Props can be used to breathe life into a static artwork, perhaps through touching materials used to make it, hearing music associated with it, seeing the technique used to create it, or looking at it in a contextual photograph. Good props enhance understanding of the art and artist. Props may also better accommodate visitors of all ages who prefer hands-on experiences. Activating our senses reinforces learning on a tour.

Some docents and guides are comfortable using an iPad or tablet on their tour, with all supporting contextual information at their fingertips. While it is convenient to use an iPad or tablet, use it sparingly at tour stops to keep your group focused and engaged with the artwork rather than the technology.

Once you have your choice of artworks, check out prop possibilities in the Tour Office. If you have not used props before on a tour, try adding one for your next tour. For Art Adventure sets, we have folders with contextual photos and other materials supporting discussion on your route.

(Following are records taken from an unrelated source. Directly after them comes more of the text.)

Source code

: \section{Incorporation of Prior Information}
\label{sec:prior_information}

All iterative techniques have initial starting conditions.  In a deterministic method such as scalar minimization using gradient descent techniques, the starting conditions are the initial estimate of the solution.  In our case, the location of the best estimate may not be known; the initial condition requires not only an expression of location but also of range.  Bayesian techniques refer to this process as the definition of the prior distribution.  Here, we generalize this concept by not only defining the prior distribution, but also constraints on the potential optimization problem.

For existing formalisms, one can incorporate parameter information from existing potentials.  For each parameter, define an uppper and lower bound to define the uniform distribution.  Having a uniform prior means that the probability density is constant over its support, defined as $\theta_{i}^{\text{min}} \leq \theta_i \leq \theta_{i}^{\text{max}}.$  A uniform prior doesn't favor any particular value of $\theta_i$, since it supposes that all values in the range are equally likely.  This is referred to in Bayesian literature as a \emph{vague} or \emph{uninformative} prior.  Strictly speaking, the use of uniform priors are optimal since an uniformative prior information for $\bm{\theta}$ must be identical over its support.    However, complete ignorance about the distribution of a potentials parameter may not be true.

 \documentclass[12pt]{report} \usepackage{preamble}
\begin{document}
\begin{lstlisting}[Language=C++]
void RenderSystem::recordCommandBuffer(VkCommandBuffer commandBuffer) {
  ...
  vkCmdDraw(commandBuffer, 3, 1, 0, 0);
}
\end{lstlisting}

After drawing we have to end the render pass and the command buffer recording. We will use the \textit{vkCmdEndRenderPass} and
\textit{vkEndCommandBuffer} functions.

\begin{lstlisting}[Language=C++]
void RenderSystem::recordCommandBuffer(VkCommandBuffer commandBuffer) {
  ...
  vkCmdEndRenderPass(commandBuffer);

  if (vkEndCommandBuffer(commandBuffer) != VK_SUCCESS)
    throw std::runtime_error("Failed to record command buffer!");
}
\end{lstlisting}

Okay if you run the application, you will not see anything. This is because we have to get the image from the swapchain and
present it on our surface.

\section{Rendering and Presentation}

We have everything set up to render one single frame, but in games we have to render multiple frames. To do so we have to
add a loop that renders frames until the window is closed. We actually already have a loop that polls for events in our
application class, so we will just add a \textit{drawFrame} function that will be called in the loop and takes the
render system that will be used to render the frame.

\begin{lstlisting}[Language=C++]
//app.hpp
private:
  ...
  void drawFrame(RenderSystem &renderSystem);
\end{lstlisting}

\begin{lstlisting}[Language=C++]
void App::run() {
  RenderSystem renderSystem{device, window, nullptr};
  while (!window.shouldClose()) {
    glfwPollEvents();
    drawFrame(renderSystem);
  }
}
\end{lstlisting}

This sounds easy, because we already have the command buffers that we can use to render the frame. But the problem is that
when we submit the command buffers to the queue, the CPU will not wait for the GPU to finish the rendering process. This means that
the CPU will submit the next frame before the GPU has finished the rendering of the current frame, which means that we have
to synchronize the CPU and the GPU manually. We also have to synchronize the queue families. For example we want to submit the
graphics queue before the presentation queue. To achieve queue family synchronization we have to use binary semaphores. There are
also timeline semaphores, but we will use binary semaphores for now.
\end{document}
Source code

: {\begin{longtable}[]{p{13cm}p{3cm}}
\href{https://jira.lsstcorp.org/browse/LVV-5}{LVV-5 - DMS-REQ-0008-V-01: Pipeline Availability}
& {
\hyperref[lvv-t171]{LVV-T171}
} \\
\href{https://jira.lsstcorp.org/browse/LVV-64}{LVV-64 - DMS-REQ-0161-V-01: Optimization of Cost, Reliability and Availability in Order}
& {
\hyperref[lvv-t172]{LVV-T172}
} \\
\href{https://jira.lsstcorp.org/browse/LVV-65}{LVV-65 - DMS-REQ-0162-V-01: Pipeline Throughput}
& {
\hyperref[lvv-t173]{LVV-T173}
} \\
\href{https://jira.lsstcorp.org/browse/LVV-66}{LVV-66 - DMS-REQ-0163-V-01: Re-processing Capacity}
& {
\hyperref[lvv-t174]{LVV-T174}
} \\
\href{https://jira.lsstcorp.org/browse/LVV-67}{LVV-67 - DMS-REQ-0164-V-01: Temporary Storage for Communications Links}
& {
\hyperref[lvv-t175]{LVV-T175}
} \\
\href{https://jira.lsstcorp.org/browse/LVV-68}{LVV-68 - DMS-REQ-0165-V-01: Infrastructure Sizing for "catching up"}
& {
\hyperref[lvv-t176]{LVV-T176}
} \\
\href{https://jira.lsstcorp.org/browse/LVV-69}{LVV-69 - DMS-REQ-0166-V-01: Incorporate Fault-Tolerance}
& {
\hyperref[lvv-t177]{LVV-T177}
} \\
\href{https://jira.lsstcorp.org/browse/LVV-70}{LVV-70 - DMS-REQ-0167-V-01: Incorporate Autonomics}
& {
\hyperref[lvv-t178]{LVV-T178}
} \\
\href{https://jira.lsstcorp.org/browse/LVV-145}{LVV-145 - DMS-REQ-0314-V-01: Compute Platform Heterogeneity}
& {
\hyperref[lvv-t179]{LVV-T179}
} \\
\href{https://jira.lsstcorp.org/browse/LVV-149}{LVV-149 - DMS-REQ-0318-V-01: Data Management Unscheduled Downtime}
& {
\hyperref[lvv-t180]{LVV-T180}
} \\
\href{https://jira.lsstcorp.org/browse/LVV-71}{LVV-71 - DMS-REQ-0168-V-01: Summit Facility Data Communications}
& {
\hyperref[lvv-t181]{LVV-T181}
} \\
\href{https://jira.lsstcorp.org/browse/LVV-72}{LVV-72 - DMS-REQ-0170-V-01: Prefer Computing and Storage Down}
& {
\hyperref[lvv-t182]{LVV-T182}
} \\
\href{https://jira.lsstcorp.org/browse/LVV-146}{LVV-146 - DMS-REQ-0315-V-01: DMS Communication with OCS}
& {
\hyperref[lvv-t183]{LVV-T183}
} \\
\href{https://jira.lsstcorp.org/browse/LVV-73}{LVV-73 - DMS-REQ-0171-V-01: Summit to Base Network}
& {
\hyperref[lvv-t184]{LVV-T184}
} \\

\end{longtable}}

Tip: If you don’t like to carry props on your tour, consider what students can touch in the museum, such as stair railings to feel metal, a wall or floor to feel marble, or an interactive map to activate that sense of touch. Look at what other artworks are in the gallery, too, to help support the context of what you are discussing. For example, if you are looking at Japanese teaware, include a quick stop at the teahouse to offer visitors a better understanding of the context in which the wares would be used.